Google’s new Gemini 3 Pro is a great model

November 18, 2025 / Max Weinbach

Today, Google announced Gemini 3 as well as a bunch of new product updates powered by Gemini 3 Pro! We’ll get into those in a moment, because I want to talk about my experience using Gemini 3 Pro, codename riftrunner, as well as Google’s new developer IDE called Antigravity!

I got early access from Google (Thank you, Google) to Gemini 3 Pro and Antigravity on the 13th, so roughly five or so days of usage. While it’s not the longest period of time to test out a new platform, I did want to mention a few of my initial thoughts. 
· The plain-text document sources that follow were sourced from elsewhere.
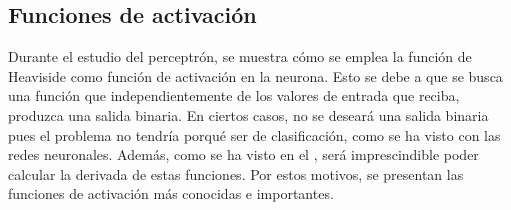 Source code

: 		\subsection{Funciones de activación}
		
			Durante el estudio del perceptrón, se muestra cómo se emplea la función de Heaviside como función de activación en la neurona. Esto se debe a que se busca una función que independientemente de los valores de entrada que reciba, produzca una salida binaria. En ciertos casos, no se deseará una salida binaria pues el problema no tendría porqué ser de clasificación, como se ha visto con las redes neuronales. Además, como se ha visto en el , será imprescindible poder calcular la derivada de estas funciones. Por estos motivos, se presentan las funciones de activación más conocidas e importantes\cite{funcionesActivacion,softmax}. 
			
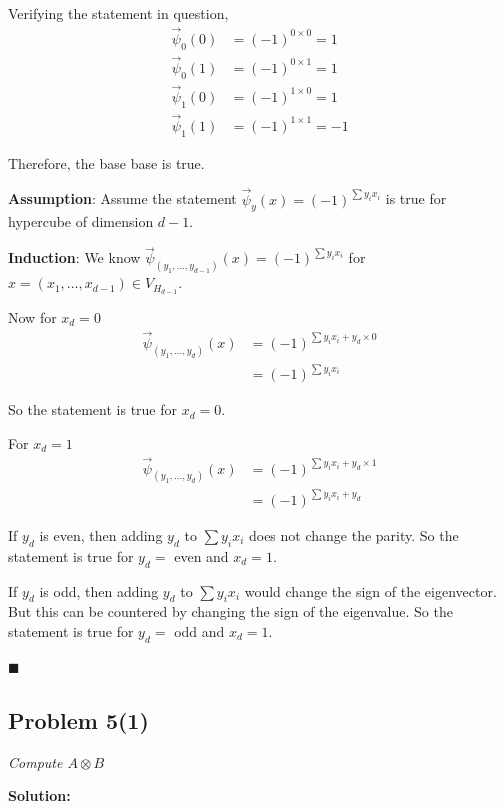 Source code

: \documentclass[12pt,a4paper]{article}
\newcommand{\rightqed}{
\begin{flushright}
$\blacksquare$
\end{flushright}
}
\newcommand{\solution}{\noindent\textbf{Solution:}\\\indent}
\begin{document}
Verifying the statement in question,
\begin{align*}
    \vec{\psi}_0(0) &= (-1)^{0\times 0} = 1 \\
    \vec{\psi}_0(1) &= (-1)^{0\times 1} = 1 \\
    \vec{\psi}_1(0) &= (-1)^{1\times 0} = 1 \\
    \vec{\psi}_1(1) &= (-1)^{1\times 1} = -1 
\end{align*}

Therefore, the base base is true.

\textbf{Assumption}: Assume the statement $\vec{\psi}_y(x) = (-1)^{\sum y_ix_i}$ is true for hypercube of dimension $d-1$.

\textbf{Induction}:
We know $\vec{\psi}_{(y_1, \hdots, y_{d-1})}(x) = (-1)^{\sum y_ix_i}$ for $x=(x_1,\hdots, x_{d-1})\in V_{H_{d-1}}$.

Now for $x_d = 0$
\begin{align*}
    \vec{\psi}_{(y_1, \hdots, y_{d})}(x) &= (-1)^{\sum y_ix_i + y_d\times 0} \\
                                         &= (-1)^{\sum y_ix_i}
\end{align*}

So the statement is true for $x_d = 0$.

For $x_d = 1$
\begin{align*}
    \vec{\psi}_{(y_1, \hdots, y_{d})}(x) &= (-1)^{\sum y_ix_i + y_d\times 1} \\
                                         &= (-1)^{\sum y_ix_i + y_d}
\end{align*}

If $y_d$ is even, then adding $y_d$ to $\sum y_ix_i$ does not change the parity. So the statement is true for $y_d =$ even and $x_d = 1$.

If $y_d$ is odd, then adding $y_d$ to $\sum y_ix_i$ would change the sign of the eigenvector. But this can be countered by changing the sign of the eigenvalue. So the statement is true for $y_d = $ odd and $x_d = 1$.

\rightqed

\newpage
\subsection*{Problem 5(1)}
\textit{
    Compute $A\otimes B$
}

\solution
\end{document}
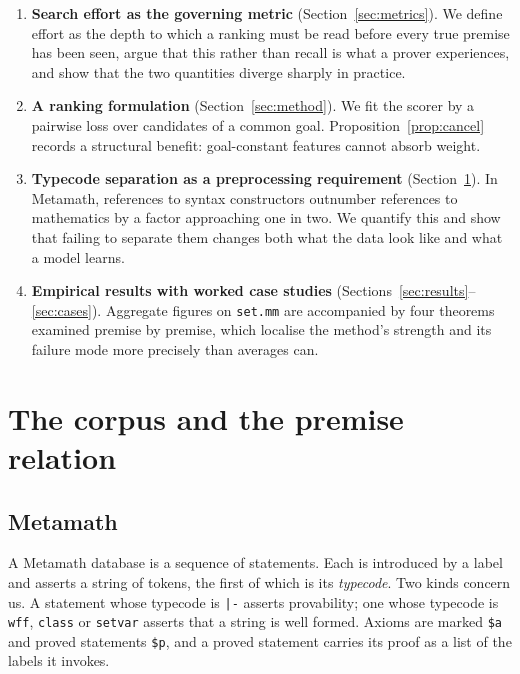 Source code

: \documentclass[11pt]{article}
\theoremstyle{plain}
\theoremstyle{definition}
\theoremstyle{remark}
\begin{document}
\begin{enumerate}[leftmargin=1.5em,itemsep=3pt]
\item \textbf{Search effort as the governing metric}
(Section~\ref{sec:metrics}). We define effort as the depth to which a ranking
must be read before every true premise has been seen, argue that this rather
than recall is what a prover experiences, and show that the two quantities
diverge sharply in practice.

\item \textbf{A ranking formulation} (Section~\ref{sec:method}). We fit the
scorer by a pairwise loss over candidates of a common goal.
Proposition~\ref{prop:cancel} records a structural benefit: goal-constant
features cannot absorb weight.

\item \textbf{Typecode separation as a preprocessing requirement}
(Section~\ref{sec:corpus}). In Metamath, references to syntax constructors
outnumber references to mathematics by a factor approaching one in two. We
quantify this and show that failing to separate them changes both what the data
look like and what a model learns.

\item \textbf{Empirical results with worked case studies}
(Sections~\ref{sec:results}--\ref{sec:cases}). Aggregate figures on
\texttt{set.mm} are accompanied by four theorems examined premise by premise,
which localise the method's strength and its failure mode more precisely than
averages can.
\end{enumerate}

\section{The corpus and the premise relation}\label{sec:corpus}

\subsection{Metamath}

A Metamath database is a sequence of statements. Each is introduced by a label
and asserts a string of tokens, the first of which is its \emph{typecode}. Two
kinds concern us. A statement whose typecode is \verb!|-! asserts provability; one
whose typecode is \texttt{wff}, \texttt{class} or \texttt{setvar} asserts that a
string is well formed. Axioms are marked \texttt{\$a} and proved statements
\texttt{\$p}, and a proved statement carries its proof as a list of the labels it
invokes.
\end{document}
Antigravity is one of the best IDE’s I’ve used, it was created by the Windsurf team who joined Google a few months ago, and is essentially that platform with the maturity of Google’s ecosystem. It combines all of Google’s models, Nano Banana, Gemini 3 Pro, Gemini 2.5 Computer Use, as well as other models in the extended Google Cloud ecosystem, like Claude 4.5 Sonnet! 

This is Google’s agent-first development experience. The idea is you send the agent off with a few tasks in the morning, it works and when you come back it’s done 80% of the work, leaving you to finish up. While it can do the entire stack and complete everything, that takes some time just like all other vibe coding platforms. What I did notice is Gemini 3 Pro was able to get to that 80% mark, other coding agents like Claude Code or Codex get 50-60% of the way there, then require a bunch of follow up to get to the same point as Gemini 3 Pro did. 

My favorite anecdotal example is an iOS app I’ve been working on, just something basic that tracks multi-week training programs. I decided a fun way to test Antigravity would be to have it try to create a watchOS app connecting to the iOS app. 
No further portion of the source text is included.